By examining how the Shari'ah deals with the non-Muslims, we can see that the Khilafah, far from being something for non-Muslims to fear living under, is a State that will bring them out of the darkness and oppression of the Capitalist system and into the light and justice of Islam. It is this treatment of the non-Muslims by the Khilafah, which led numerous people to become Muslim. The extent of conversion was so great whole tribes came to embrace Islam in the Arabian Peninsula. Rulers of countries have actually been known to write to the Khaleefah requesting that Islam be implemented upon them. This is also the reason the Christians of Ash-sham fought alongside the Muslims against the Christian Crusaders who attacked the State. In India, in the 1920's, there were even Hindus who were part of the Khilafah movement trying to revive this State!

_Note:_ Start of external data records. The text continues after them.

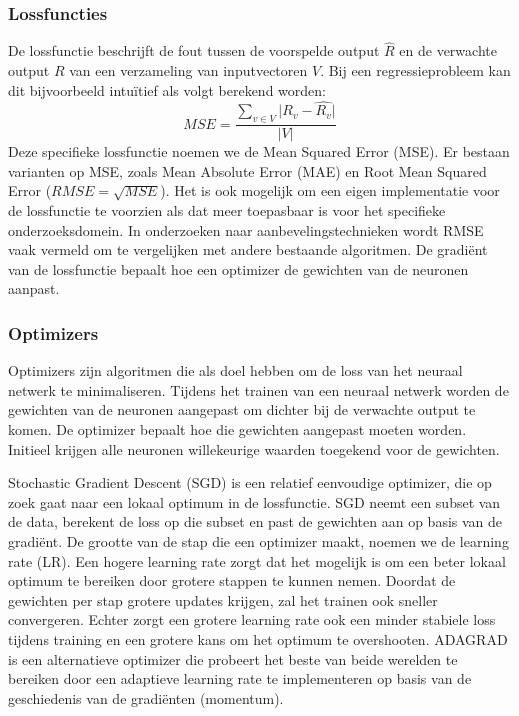 \subsubsection{Lossfuncties}
\label{sec:chapt2_ml_loss_functions}
De lossfunctie beschrijft de fout tussen de voorspelde output $\hat{R}$ en de verwachte output $R$ van een verzameling van inputvectoren $V$. Bij een regressieprobleem kan dit bijvoorbeeld intuïtief als volgt berekend worden:
\begin{equation}
    MSE = \frac{\sum_{v \in V} \lvert R_v - \hat{R_v}\rvert}{\lvert V \rvert}   
    \label{eq:chapt2_mse}
\end{equation}
Deze specifieke lossfunctie noemen we de Mean Squared Error (MSE). Er bestaan varianten op MSE, zoals Mean Absolute Error (MAE) en Root Mean Squared Error ($RMSE = \sqrt{MSE}$). Het is ook mogelijk om een eigen implementatie voor de lossfunctie te voorzien als dat meer toepasbaar is voor het specifieke onderzoeksdomein. In onderzoeken naar aanbevelingstechnieken wordt RMSE vaak vermeld om te vergelijken met andere bestaande algoritmen. \cite{narre, deepconn, wide_deep_learning_paper} De gradiënt van de lossfunctie bepaalt hoe een optimizer de gewichten van de neuronen aanpast.

\subsubsection{Optimizers}
Optimizers zijn algoritmen die als doel hebben om de loss van het neuraal netwerk te minimaliseren. Tijdens het trainen van een neuraal netwerk worden de gewichten van de neuronen aangepast om dichter bij de verwachte output te komen. De optimizer bepaalt hoe die gewichten aangepast moeten worden. Initieel krijgen alle neuronen willekeurige waarden toegekend voor de gewichten.

Stochastic Gradient Descent (SGD) is een relatief eenvoudige optimizer, die op zoek gaat naar een lokaal optimum in de lossfunctie. SGD neemt een subset van de data, berekent de loss op die subset en past de gewichten aan op basis van de gradiënt. \cite{SGD_paper} De grootte van de stap die een optimizer maakt, noemen we de learning rate (LR). Een hogere learning rate zorgt dat het mogelijk is om een beter lokaal optimum te bereiken door grotere stappen te kunnen nemen. Doordat de gewichten per stap grotere updates krijgen, zal het trainen ook sneller convergeren. Echter zorgt een grotere learning rate ook een minder stabiele loss tijdens training en een grotere kans om het optimum te overshooten. \newline
ADAGRAD is een alternatieve optimizer die probeert het beste van beide werelden te bereiken door een adaptieve learning rate te implementeren op basis van de geschiedenis van de gradiënten (momentum). \cite{adagrad_paper}

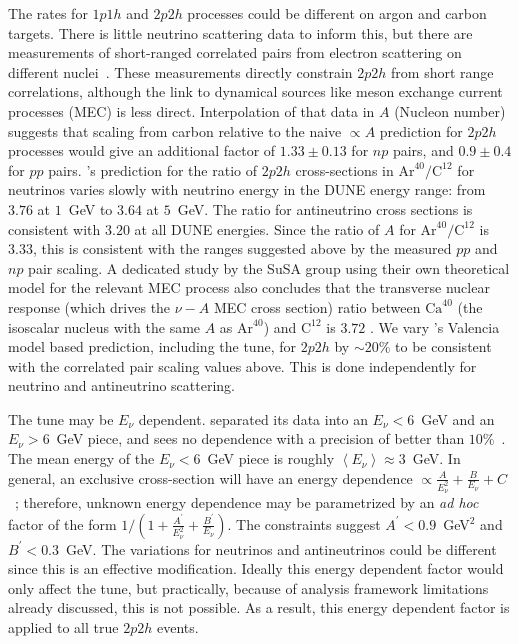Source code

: The rates for $1p1h$ and $2p2h$ processes could be different on argon and carbon targets.  There is little neutrino scattering data to inform this, but there are measurements of short-ranged correlated pairs from electron scattering on different nuclei~\cite{Colle:2015ena}.  These measurements directly constrain $2p2h$ from short range correlations, although the link to dynamical sources like meson exchange current processes (MEC) is less direct. Interpolation of that data in $A$ (Nucleon number) suggests that scaling from carbon relative to the naive $\propto A$ prediction for $2p2h$ processes would give an additional factor of $1.33\pm 0.13$ for $np$ pairs, and $0.9\pm 0.4$ for $pp$ pairs.
's prediction for the ratio of $2p2h$ cross-sections in $\text{Ar}^{40}/\text{C}^{12}$ for neutrinos varies slowly with neutrino energy in the DUNE energy range: from $3.76$ at $1$~GeV to $3.64$ at $5$~GeV. The ratio for antineutrino cross sections is consistent with $3.20$ at all DUNE energies. Since the ratio of $A$ for $\text{Ar}^{40}/\text{C}^{12}$ is $3.33$, this is consistent with the ranges suggested above by the measured $pp$ and $np$ pair scaling.  A dedicated study by the SuSA group using their own theoretical model for the relevant MEC process also concludes that the transverse nuclear response (which drives the $\nu-A$ MEC cross section) ratio between $\text{Ca}^{40}$ (the isoscalar nucleus with the same $A$ as $\text{Ar}^{40}$) and $\text{C}^{12}$ is $3.72$ \cite{Amaro:2017eah}. We vary 's Valencia model based prediction, including the \minerva tune, for $2p2h$ by $\sim 20\%$ to be consistent with the correlated pair scaling values above. This is done independently for neutrino and antineutrino scattering.

The \minerva tune may be $E_\nu$ dependent. \minerva separated its data into an $E_\nu<6$~GeV and an $E_\nu>$6~GeV piece, and sees no dependence with a precision of better than $10\%$~\cite{Rodrigues:2015hik}.  The mean energy of the $E_\nu<6$~GeV piece is roughly $\left< E_\nu\right>\approx 3$~GeV.  In general, an exclusive cross-section will have an energy dependence $\propto \frac{A}{E_\nu^2}+\frac{B}{E_\nu}+C$~\cite{llewelyn-smith}; therefore, unknown energy dependence may be parametrized by an {\em ad hoc} factor of the form $1/\left(1+ \frac{A^{'}}{E_\nu^2 }+\frac{B^{'}}{E_\nu}\right)$.  The \minerva constraints suggest $A^{'}<0.9$~GeV$^2$ and $B^{'}<0.3$~GeV.  The variations for neutrinos and antineutrinos could be different since this is an effective modification. Ideally this energy dependent factor would only affect the \minerva tune, but practically, because of analysis framework limitations already discussed, this is not possible. As a result, this energy dependent factor is applied to all true $2p2h$ events.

The glorious Qur'an states:

"When the Help of Allah and Victory comes. And you see the people enter Allah's deen in crowds. Celebrate the praises of your Lord and pray for His Forgiveness: for He is Oft-Returning in Grace and Mercy" [TMQ An-Nasr: 1-3].

209 Q  Thu, Sep 26, 2002 6:53:37am

"The so-called Christian nations are the most enlightened and progressive...but in spite of their religion, not because of it. The Church has opposed every innovation and discovery from the day of Galileo down to our own time, when the use of anesthetic in childbirth was regarded as a sin because it avoided the biblical curse pronounced against Eve. And every step in astronomy and geology ever taken has been opposed by bigotry and superstition. The Greeks surpassed us in artistic culture and in architecture five hundred years before Christian religion was born."

- Mark Twain

210 Kolya  Thu, Sep 26, 2002 8:53:39am

Q, thank you for bringing us Mark Twain's opinion. But how do you and he actually account for the fact that "the so-called Christian nations are the most enlightened and progressive", and the fact that the fruits of Greek culture have only taken hold in the same group of nations?